(Source texts of formatted documents)
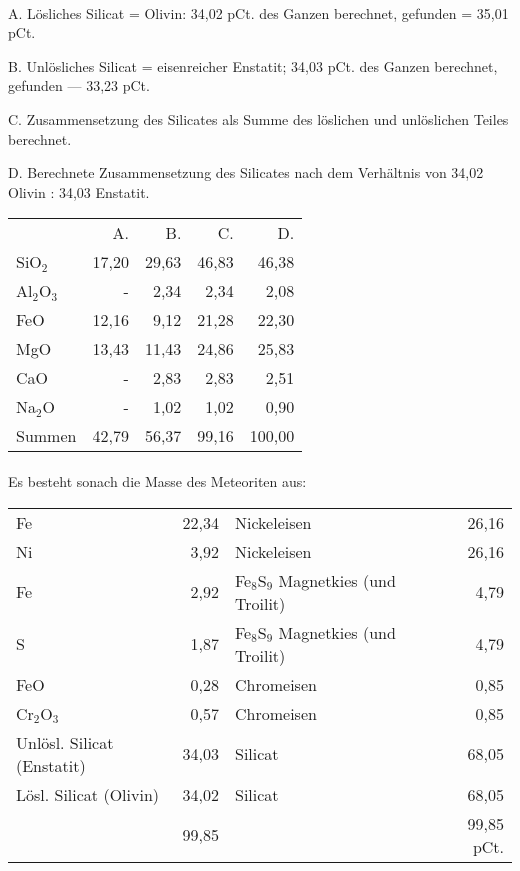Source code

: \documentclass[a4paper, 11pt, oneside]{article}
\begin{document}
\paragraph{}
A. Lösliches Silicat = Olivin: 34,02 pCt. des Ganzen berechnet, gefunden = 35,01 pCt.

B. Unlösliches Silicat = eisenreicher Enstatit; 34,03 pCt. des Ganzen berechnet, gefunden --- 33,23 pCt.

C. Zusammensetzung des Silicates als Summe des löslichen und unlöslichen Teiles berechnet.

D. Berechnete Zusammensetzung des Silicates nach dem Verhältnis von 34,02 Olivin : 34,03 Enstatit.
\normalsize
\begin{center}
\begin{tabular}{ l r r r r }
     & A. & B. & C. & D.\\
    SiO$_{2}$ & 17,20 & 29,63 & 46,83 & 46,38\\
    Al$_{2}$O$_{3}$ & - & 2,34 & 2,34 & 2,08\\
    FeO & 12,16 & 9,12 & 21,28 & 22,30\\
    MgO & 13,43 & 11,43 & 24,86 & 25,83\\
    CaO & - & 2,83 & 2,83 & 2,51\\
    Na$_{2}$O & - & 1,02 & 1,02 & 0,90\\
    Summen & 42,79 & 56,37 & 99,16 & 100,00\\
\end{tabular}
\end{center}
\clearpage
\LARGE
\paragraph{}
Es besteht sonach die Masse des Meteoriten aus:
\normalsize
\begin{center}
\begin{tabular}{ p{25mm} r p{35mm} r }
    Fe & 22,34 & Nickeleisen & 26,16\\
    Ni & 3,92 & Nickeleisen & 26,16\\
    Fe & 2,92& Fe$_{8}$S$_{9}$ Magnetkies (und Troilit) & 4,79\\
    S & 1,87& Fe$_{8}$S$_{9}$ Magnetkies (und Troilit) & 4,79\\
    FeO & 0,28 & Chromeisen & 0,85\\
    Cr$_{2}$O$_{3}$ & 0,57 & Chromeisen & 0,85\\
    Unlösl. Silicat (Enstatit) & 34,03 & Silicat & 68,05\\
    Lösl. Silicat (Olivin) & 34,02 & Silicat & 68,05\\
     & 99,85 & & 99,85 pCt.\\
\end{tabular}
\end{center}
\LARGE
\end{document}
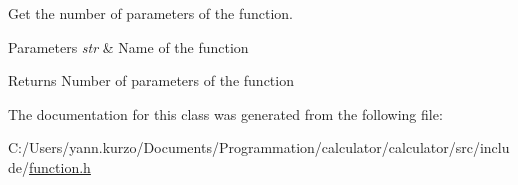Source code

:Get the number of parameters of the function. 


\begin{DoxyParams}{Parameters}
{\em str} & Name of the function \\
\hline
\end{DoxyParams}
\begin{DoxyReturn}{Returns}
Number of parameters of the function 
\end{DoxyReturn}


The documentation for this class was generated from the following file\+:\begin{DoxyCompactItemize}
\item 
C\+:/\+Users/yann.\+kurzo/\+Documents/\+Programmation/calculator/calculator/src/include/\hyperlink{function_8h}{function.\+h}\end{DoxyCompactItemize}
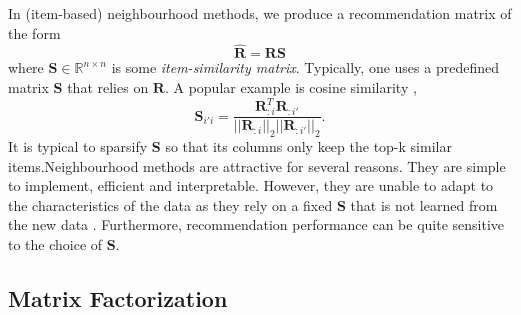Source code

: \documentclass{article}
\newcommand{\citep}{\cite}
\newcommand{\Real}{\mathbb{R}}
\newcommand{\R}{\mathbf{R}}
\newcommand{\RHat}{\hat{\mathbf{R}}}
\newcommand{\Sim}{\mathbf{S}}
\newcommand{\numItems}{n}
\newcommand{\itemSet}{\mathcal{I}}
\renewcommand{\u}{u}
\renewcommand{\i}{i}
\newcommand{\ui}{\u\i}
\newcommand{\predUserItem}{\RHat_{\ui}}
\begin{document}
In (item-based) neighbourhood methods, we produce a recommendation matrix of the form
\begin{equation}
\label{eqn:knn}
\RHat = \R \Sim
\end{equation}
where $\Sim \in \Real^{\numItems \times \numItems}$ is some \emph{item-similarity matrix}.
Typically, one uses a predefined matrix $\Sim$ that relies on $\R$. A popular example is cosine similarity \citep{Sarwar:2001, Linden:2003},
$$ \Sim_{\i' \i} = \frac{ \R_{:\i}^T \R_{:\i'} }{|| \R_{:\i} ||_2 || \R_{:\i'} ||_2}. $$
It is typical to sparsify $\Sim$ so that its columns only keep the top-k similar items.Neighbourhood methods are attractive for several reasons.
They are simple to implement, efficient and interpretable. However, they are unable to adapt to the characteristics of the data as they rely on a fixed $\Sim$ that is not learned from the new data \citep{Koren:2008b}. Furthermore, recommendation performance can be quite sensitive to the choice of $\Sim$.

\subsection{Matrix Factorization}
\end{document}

...

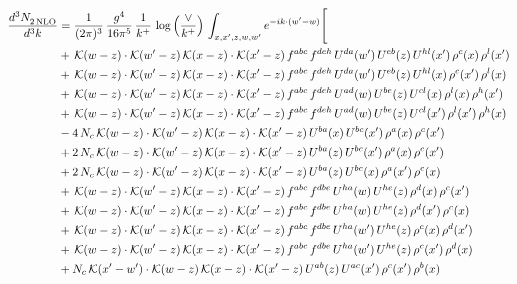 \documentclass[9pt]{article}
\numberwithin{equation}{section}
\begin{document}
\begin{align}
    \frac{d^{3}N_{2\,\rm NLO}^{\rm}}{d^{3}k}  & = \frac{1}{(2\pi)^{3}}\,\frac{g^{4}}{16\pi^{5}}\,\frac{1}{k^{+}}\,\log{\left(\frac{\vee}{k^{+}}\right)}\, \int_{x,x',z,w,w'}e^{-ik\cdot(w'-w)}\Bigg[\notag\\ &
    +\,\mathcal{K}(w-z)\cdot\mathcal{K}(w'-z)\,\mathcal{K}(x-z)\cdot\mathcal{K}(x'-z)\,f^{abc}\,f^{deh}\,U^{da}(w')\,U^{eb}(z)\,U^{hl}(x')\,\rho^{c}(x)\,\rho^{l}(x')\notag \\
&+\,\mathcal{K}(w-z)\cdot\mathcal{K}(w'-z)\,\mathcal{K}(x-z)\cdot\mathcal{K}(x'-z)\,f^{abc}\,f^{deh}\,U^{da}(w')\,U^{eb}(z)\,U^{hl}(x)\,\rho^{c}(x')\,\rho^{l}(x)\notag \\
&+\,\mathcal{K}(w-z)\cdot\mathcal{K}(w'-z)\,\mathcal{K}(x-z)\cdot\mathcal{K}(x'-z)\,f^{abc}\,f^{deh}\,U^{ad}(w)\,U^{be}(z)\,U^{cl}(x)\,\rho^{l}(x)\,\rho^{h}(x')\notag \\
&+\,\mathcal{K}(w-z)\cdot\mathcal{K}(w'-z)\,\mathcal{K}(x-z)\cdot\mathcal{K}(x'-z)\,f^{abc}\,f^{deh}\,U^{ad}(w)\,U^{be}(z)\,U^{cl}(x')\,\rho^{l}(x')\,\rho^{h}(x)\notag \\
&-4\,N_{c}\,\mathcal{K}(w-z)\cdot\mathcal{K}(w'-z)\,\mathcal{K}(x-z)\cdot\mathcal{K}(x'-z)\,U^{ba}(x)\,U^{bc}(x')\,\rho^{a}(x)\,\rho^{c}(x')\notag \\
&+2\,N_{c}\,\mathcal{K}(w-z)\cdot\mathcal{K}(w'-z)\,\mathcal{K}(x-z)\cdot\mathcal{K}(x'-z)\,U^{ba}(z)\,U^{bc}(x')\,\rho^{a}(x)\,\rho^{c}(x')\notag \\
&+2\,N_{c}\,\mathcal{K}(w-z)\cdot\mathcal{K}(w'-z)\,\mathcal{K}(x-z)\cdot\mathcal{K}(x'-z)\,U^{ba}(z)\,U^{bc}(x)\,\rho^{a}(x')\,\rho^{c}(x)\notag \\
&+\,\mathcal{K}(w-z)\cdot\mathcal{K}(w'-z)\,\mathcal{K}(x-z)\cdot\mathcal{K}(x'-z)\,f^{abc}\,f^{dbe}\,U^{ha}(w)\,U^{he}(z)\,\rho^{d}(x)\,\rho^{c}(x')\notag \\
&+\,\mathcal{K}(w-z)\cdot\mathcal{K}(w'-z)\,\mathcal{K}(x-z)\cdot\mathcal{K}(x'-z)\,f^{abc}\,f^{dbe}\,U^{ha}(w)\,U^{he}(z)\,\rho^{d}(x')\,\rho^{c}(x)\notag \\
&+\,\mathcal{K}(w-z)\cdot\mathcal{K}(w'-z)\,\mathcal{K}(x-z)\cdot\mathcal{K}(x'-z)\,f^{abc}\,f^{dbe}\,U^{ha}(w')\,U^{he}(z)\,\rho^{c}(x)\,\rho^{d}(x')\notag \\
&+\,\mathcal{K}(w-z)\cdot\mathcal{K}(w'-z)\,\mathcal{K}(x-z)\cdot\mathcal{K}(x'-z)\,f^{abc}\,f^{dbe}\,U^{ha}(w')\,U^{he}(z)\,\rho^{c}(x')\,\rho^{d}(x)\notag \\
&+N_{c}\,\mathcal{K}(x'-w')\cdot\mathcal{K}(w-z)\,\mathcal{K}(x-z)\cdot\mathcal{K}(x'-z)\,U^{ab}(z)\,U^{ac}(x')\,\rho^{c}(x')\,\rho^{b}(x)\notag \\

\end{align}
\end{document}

Your instructions.
The answer consists of every line above in which the word "Chromeisen" occurs.

Task response.
    FeO & 0,28 & Chromeisen & 0,85\\
    Cr$_{2}$O$_{3}$ & 0,57 & Chromeisen & 0,85\\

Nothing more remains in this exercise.